## Exercise
In the entries below, the lines from the one with "dhAyxni-suva" through the one with "dhAyxyeV-df-davx-yA-SATxra" are to be copied exactly; both ends count.

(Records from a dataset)
+ + +
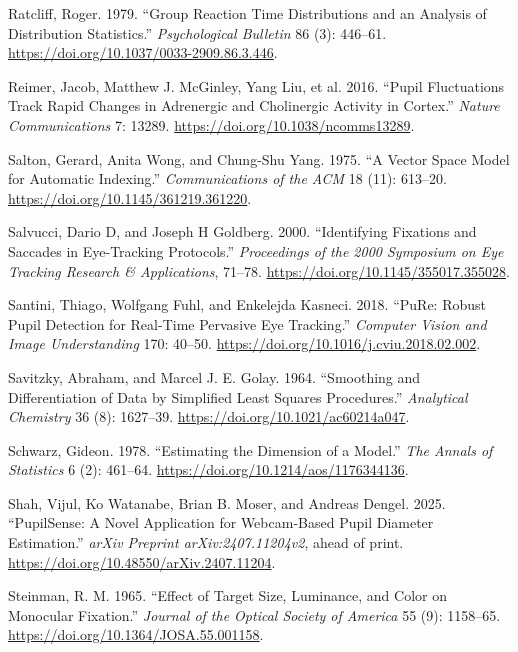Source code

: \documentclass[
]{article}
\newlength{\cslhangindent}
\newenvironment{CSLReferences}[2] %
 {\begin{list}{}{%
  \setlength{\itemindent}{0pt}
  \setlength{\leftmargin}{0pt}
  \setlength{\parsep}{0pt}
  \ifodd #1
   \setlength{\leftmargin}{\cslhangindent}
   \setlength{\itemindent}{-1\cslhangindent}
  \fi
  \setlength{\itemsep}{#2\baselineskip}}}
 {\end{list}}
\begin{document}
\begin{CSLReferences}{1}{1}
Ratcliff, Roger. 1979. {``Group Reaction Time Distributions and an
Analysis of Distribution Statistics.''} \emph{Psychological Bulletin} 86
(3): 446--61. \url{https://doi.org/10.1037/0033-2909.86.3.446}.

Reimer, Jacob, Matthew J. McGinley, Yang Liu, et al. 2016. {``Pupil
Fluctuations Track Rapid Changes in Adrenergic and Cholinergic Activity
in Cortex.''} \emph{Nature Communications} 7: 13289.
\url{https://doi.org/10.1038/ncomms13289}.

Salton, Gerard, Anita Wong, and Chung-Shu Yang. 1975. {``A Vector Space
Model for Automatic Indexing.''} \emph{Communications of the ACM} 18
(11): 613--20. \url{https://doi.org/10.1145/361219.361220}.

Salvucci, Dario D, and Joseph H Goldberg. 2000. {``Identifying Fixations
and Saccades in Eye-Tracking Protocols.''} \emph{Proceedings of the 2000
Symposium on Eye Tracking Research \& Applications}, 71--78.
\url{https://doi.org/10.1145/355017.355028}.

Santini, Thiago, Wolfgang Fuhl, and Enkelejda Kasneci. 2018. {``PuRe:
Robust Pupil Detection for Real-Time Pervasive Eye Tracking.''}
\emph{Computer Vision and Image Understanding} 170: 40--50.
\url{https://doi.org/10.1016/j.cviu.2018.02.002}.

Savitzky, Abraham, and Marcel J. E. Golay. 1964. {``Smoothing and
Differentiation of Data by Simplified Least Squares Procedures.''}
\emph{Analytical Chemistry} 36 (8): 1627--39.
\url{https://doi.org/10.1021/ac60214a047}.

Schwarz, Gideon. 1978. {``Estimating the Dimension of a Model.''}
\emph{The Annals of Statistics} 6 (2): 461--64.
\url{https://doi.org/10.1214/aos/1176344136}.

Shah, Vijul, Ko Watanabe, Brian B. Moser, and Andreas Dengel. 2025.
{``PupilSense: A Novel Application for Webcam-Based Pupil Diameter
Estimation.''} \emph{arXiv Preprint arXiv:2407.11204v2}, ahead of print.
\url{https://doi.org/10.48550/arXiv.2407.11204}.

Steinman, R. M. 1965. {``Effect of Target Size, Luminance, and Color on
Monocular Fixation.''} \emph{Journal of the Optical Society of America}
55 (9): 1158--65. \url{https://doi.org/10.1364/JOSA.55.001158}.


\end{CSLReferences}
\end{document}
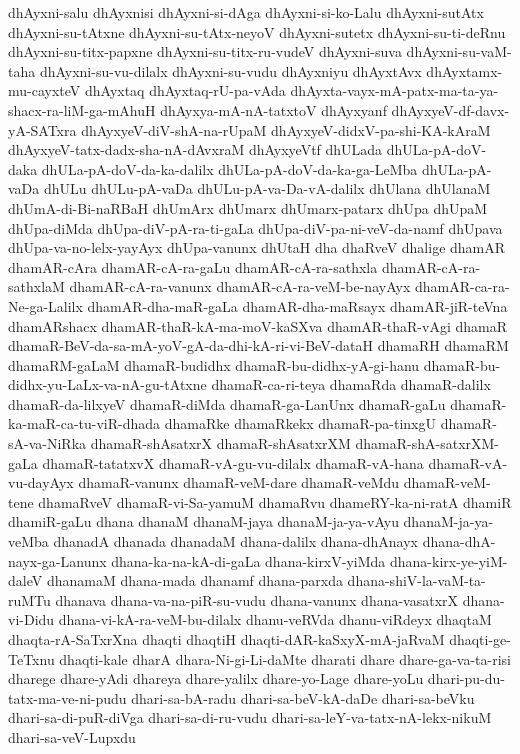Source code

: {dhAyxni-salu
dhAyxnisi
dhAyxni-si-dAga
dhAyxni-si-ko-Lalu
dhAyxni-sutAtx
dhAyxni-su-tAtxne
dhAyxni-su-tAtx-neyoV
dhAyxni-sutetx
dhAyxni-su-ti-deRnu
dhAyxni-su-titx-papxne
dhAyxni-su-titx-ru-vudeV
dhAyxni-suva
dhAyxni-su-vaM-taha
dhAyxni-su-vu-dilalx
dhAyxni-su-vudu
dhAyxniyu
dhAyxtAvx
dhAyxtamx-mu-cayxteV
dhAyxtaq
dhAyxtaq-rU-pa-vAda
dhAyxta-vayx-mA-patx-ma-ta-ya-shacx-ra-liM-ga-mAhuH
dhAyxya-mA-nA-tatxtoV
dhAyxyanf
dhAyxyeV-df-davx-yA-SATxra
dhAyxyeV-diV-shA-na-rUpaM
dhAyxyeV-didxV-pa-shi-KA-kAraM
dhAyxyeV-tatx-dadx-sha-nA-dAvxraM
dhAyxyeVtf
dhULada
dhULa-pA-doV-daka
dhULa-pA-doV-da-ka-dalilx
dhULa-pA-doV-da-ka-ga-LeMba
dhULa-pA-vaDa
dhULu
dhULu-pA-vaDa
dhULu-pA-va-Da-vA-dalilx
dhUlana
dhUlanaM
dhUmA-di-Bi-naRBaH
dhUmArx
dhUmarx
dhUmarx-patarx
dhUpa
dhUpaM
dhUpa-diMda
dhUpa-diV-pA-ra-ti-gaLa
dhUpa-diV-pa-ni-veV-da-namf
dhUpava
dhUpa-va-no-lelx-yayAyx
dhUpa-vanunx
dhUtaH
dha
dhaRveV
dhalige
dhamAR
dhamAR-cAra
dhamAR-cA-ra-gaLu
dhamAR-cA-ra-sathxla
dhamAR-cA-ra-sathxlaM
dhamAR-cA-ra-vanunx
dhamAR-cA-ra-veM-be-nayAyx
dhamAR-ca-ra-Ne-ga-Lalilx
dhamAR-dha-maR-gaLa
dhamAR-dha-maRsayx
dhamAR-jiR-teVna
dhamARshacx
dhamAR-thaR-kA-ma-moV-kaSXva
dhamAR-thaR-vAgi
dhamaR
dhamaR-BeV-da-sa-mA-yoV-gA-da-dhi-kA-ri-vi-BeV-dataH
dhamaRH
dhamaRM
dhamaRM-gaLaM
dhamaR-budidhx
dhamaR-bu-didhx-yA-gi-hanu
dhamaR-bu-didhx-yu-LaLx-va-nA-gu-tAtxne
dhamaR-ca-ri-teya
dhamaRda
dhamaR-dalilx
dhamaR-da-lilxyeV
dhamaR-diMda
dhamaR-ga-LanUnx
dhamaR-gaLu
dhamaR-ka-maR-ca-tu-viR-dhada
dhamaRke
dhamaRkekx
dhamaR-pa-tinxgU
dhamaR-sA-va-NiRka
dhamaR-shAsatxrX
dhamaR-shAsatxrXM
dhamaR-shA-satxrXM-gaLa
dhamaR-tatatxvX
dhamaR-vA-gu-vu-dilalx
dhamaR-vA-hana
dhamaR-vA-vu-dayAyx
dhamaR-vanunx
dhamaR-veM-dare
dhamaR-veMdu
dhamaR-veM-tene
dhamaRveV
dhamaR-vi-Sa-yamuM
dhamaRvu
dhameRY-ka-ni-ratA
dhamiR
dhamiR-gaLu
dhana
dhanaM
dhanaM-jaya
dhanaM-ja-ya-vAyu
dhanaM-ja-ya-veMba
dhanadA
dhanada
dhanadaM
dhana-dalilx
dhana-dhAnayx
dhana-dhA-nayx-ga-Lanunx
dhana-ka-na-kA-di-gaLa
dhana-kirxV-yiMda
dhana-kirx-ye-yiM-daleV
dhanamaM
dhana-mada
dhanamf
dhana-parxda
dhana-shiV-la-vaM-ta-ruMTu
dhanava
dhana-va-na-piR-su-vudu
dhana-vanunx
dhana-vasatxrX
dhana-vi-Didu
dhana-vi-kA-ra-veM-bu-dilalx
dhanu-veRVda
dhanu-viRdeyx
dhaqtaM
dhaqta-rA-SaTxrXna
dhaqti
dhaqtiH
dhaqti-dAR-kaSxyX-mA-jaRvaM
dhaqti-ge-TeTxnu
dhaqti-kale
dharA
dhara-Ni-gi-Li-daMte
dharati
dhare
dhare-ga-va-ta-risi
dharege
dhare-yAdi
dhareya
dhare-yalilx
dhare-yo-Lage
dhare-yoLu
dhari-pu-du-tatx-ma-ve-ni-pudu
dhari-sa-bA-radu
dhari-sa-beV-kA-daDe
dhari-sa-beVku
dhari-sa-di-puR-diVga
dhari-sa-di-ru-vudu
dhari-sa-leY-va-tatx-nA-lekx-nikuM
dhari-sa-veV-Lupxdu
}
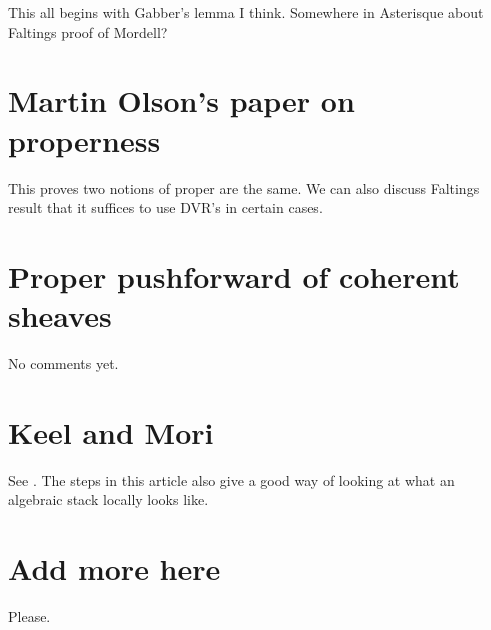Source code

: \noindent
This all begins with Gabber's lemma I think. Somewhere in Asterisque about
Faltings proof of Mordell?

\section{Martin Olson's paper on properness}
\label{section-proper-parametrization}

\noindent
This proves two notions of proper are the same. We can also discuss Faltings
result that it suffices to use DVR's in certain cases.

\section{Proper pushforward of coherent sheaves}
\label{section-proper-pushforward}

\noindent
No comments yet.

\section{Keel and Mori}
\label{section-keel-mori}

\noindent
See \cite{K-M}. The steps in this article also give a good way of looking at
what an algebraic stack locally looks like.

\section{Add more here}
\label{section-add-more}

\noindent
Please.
+ + +
## Exercise answer
dhAyxni-suva
dhAyxni-su-vaM-taha
dhAyxni-su-vu-dilalx
dhAyxni-su-vudu
dhAyxniyu
dhAyxtAvx
dhAyxtamx-mu-cayxteV
dhAyxtaq
dhAyxtaq-rU-pa-vAda
dhAyxta-vayx-mA-patx-ma-ta-ya-shacx-ra-liM-ga-mAhuH
dhAyxya-mA-nA-tatxtoV
dhAyxyanf
dhAyxyeV-df-davx-yA-SATxra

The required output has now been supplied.